And just like that, the US women's soccer program transformed overnight from a story you read uneasily, just knowing there's no way in hell it's going to end well, to a full-blown telenovela complete with foreshadowed failure, betrayal, heated words, the reappearance of characters from the past, and changing loyalties. Ryan benches Solo, Solo lashes out, Ryan snipes back, Foudy and Chastain spank Ryan, Foudy slides in a slap at Solo, BigSoccer message boards see more traffic (complete with gridlock and multiple drive-bys) on the women's side than any time in recent history.
This US team wanted the same media buzz that surrounded the 1999 champions, and they're sure getting it now. Just not in the same, uh, what's the word--oh, yeah, "positive"--way as the '99ers. What conclusions can we draw from what is rapidly becoming one of the sorriest two weeks in American sporting history?
The federation's top-down control of development has stifled technical development and creativity. To make it into the player pools at any age level, girls must demonstrate proficiency in the boot-and-chase system that's been in place since the Heinrichs regime. It's the soccer equivalent of elementary and high schools teaching to aptitude tests rather than than teaching critical thinking along with rote memorization, and then wondering why kids get to college and bomb in their freshman writing seminars.
The long-term residency program is detrimental to players' tactical sharpness. God love Abby Wambach--and I most definitely do--but when she repeatedly says that the US players' lack of international club experience is not a problem because "we get the best competition in the world every day at practice," I have to wonder if she's really that short-sighted or is simply saying what she's been instructed to say. And then I wonder which of those is the less distressing possibility. Going up against the same players who come out of the same system every day only teaches you how to beat those players and that system. After a few times you'll know everyone's tendencies, and you'll be anticipating moves rather than learning how to react to unfamiliar tactics and personnel. Club teams will not match up with the US roster in terms of individual skill, top-down, but playing in meaningful games every week against rotating opposition creates pressure, exposes players to adversity, and hones their reactions to changing circumstances in ways that end-of-practice scrimmages never will.
Success at the international level requires informed flexibility in tactics and personnel, the ability to recognize when something--say, the 4-3-3--is not working, and a level of trust in the roster to make changes on the fly. But it also requires that the right choices be made. Ryan's failure to substitute in pool play and the quarterfinal has been shredded by roughly two zillion people already, as has his inexplicable choices when he did finally make changes in the semi, and I'm too downtrodden to repeat it all here. Try Googling "Greg Ryan is a numbnuts" if you're into self-flagellation.
Oh, and bring the friggin' team psychologist with you when you go to a tournament, and remember that keepers are different from field players, and women are different from men.

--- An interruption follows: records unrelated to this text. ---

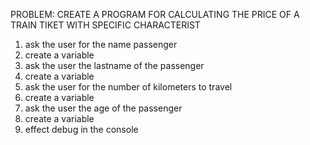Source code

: PROBLEM: CREATE A PROGRAM FOR CALCULATING THE PRICE OF A TRAIN TIKET WITH SPECIFIC CHARACTERIST

1. ask the user for the name passenger
2. create a variable
3. ask the user the lastname of the passenger
4. create a variable
5. ask the user for the number of kilometers to travel
6. create a variable
7. ask the user the age of the passenger
8. create a variable
9. effect debug in the console
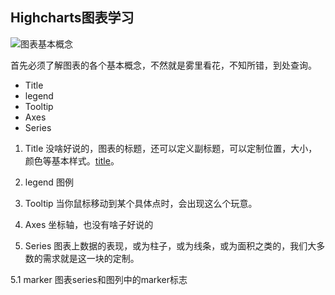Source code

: ## Highcharts图表学习

![图表基本概念](http://www.highcharts.com/images/docs/understanding_highcharts.png)

首先必须了解图表的各个基本概念，不然就是雾里看花，不知所错，到处查询。

- Title
- legend
- Tooltip
- Axes
- Series

1. Title
没啥好说的，图表的标题，还可以定义副标题，可以定制位置，大小，颜色等基本样式。[title](http://api.highcharts.com/highcharts/title)。

2. legend
图例

3. Tooltip
当你鼠标移动到某个具体点时，会出现这么个玩意。

4. Axes
坐标轴，也没有啥子好说的

5. Series
图表上数据的表现，或为柱子，或为线条，或为面积之类的，我们大多数的需求就是这一块的定制。

5.1 marker 
图表series和图列中的marker标志

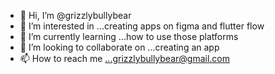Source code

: - 👋 Hi, I’m @grizzlybullybear
- 👀 I’m interested in ...creating apps on figma and flutter flow
- 🌱 I’m currently learning ...how to use those platforms
- 💞️ I’m looking to collaborate on ...creating an app
- 📫 How to reach me ...grizzlybullybear@gmail.com

<!---
grizzlybullybear/grizzlybullybear is a ✨ special ✨ repository because its `README.md` (this file) appears on your GitHub profile.
You can click the Preview link to take a look at your changes.
--->
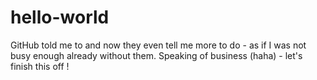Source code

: # hello-world
GitHub told me to
and now they even tell me more to do - as if I was not busy enough already without them.
Speaking of business (haha) - let's finish
this
off
!
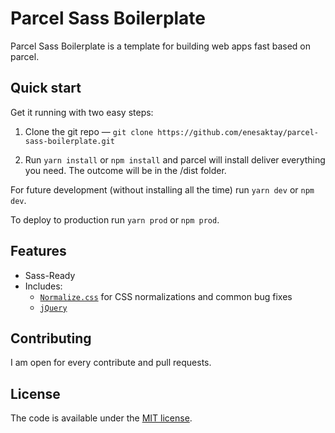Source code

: # Parcel Sass Boilerplate

Parcel Sass Boilerplate is a template for building
web apps fast based on parcel.

## Quick start

Get it running with two easy steps:

1. Clone the git repo — `git clone
   https://github.com/enesaktay/parcel-sass-boilerplate.git`
   
2. Run `yarn install` or `npm install` and parcel will install deliver everything you need. The outcome will be in the /dist folder.

For future development (without installing all the time) run `yarn dev` or `npm dev`.

To deploy to production run `yarn prod` or `npm prod`.

## Features

* Sass-Ready
* Includes:
  * [`Normalize.css`](https://necolas.github.com/normalize.css/)
    for CSS normalizations and common bug fixes
  * [`jQuery`](https://jquery.com/)

## Contributing

I am open for every contribute and pull requests. 


## License

The code is available under the [MIT license](LICENSE).
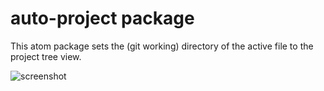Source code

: # auto-project package

This atom package sets the (git working) directory of the active file to the project tree view.

![screenshot](https://github.com/rumoto/auto-project/raw/master/screenshot.gif)
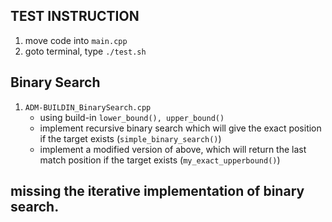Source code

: ## TEST INSTRUCTION

1. move code into `main.cpp`
2. goto terminal, type `./test.sh`


## Binary Search

1. `ADM-BUILDIN_BinarySearch.cpp`
    * using build-in `lower_bound(), upper_bound()`
    * implement recursive binary search which will give the exact position if the target exists (`simple_binary_search()`)
    * implement a modified version of above, which will return the last match position if the target exists (`my_exact_upperbound()`)

## missing the iterative implementation of binary search.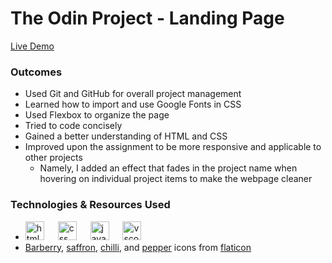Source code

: # The Odin Project - Landing Page

[Live Demo](https://)

### Outcomes
- Used Git and GitHub for overall project management
- Learned how to import and use Google Fonts in CSS
- Used Flexbox to organize the page 
- Tried to code concisely 
- Gained a better understanding of HTML and CSS 
- Improved upon the assignment to be more responsive and applicable to other projects
	- Namely, I added an effect that fades in the project name when hovering on individual project items to make the webpage cleaner

### Technologies & Resources Used
- <img src="https://cdn.jsdelivr.net/gh/devicons/devicon/icons/html5/html5-original.svg" alt="html" width="30" height="30"/> &emsp; <img src="https://cdn.jsdelivr.net/gh/devicons/devicon/icons/css3/css3-original.svg" alt="css" width="30" height="30"/> &emsp; <img src="https://cdn.jsdelivr.net/gh/devicons/devicon/icons/javascript/javascript-original.svg" alt="javascript" width="30" height="30"/> &emsp; <img src="https://cdn.jsdelivr.net/gh/devicons/devicon/icons/vscode/vscode-original.svg" alt="vscode" width="30" height="30"/> <br>
- <a href="https://www.flaticon.com/free-icon/barberry_4788086">Barberry</a>, <a href="https://www.flaticon.com/free-icon/saffron_4788196">saffron</a>, <a href="https://www.flaticon.com/free-icon/chilli_4788102">chilli</a>, and <a href="https://www.flaticon.com/free-icon/pepper_4788077">pepper</a> icons from <a href="https://www.flaticon.com">flaticon</a>
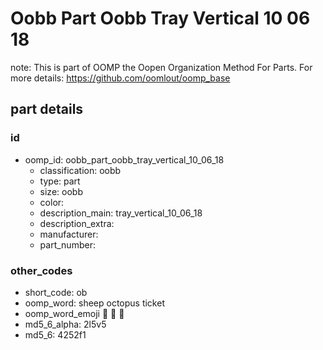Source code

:# Oobb Part Oobb Tray Vertical 10 06 18  

note: This is part of OOMP the Oopen Organization Method For Parts. For more details: https://github.com/oomlout/oomp_base

##  part details





### id
* oomp_id: oobb_part_oobb_tray_vertical_10_06_18
  * classification: oobb
  * type: part
  * size: oobb
  * color: 
  * description_main: tray_vertical_10_06_18
  * description_extra: 
  * manufacturer: 
  * part_number: 

### other_codes
* short_code: ob
* oomp_word: sheep octopus ticket
* oomp_word_emoji :sheep: :octopus: :ticket:
* md5_6_alpha: 2l5v5
* md5_6: 4252f1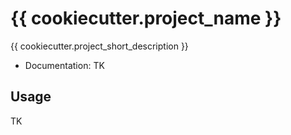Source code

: {{ cookiecutter.project_name }}
=========

{{ cookiecutter.project_short_description }}

* Documentation: TK

Usage
-----

TK
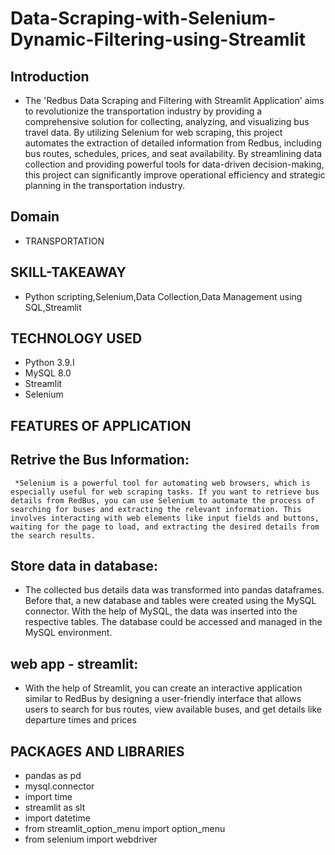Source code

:  # Data-Scraping-with-Selenium-Dynamic-Filtering-using-Streamlit
 ## Introduction
* The 'Redbus Data Scraping and Filtering with Streamlit Application' aims to revolutionize the transportation industry by providing a comprehensive solution for 
 collecting, analyzing, and visualizing bus travel data. By utilizing Selenium for web scraping, this project automates the extraction of detailed information from Redbus, including bus routes, schedules, prices, and seat availability. By streamlining data collection and providing powerful tools for data-driven decision-making, this project can significantly improve operational efficiency and strategic planning in the transportation industry.

## Domain 
* TRANSPORTATION

## SKILL-TAKEAWAY
* Python scripting,Selenium,Data Collection,Data Management using SQL,Streamlit
  
## TECHNOLOGY USED
* Python 3.9.I
* MySQL 8.0
* Streamlit
* Selenium

## FEATURES OF APPLICATION

## Retrive the Bus Information:
     *Selenium is a powerful tool for automating web browsers, which is especially useful for web scraping tasks. If you want to retrieve bus details from RedBus, you can use Selenium to automate the process of searching for buses and extracting the relevant information. This involves interacting with web elements like input fields and buttons, waiting for the page to load, and extracting the desired details from the search results.

 ## Store data in database:
   * The collected bus details data was transformed into pandas dataframes. Before that, a new database and tables were created using the MySQL connector. With the help of MySQL, the data was inserted into the respective tables. The database could be accessed and managed in the MySQL environment.

## web app - streamlit:
   * With the help of Streamlit, you can create an interactive application similar to RedBus by designing a user-friendly interface that allows users to search for bus routes, view available buses, and get details like departure times and prices

## PACKAGES AND LIBRARIES
* pandas as pd
* mysql.connector
* import time
* streamlit as slt
* import datetime
* from streamlit_option_menu import option_menu
* from selenium import webdriver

Ryan's comment that Solo's mental state after being benched "is not my concern" reveals volumes.
Mia Hamm, wisely, is staying above the fray on this one. Chastain, predictably, is not. Foudy's taking swings at all comers. Lilly and Wambach have been silent, probably due to a combination of good judgment and a clampdown by US Soccer on anyone else on the active roster opening their yaps until this one is long over. It's been a disheartening 24 hours. I'm glad so many people do seem to give a shit, but it feels like the world is coming apart. We've been exposed, and it's going to be a long hard slog up out of this hole.
Political ranting is scheduled to return over the weekend.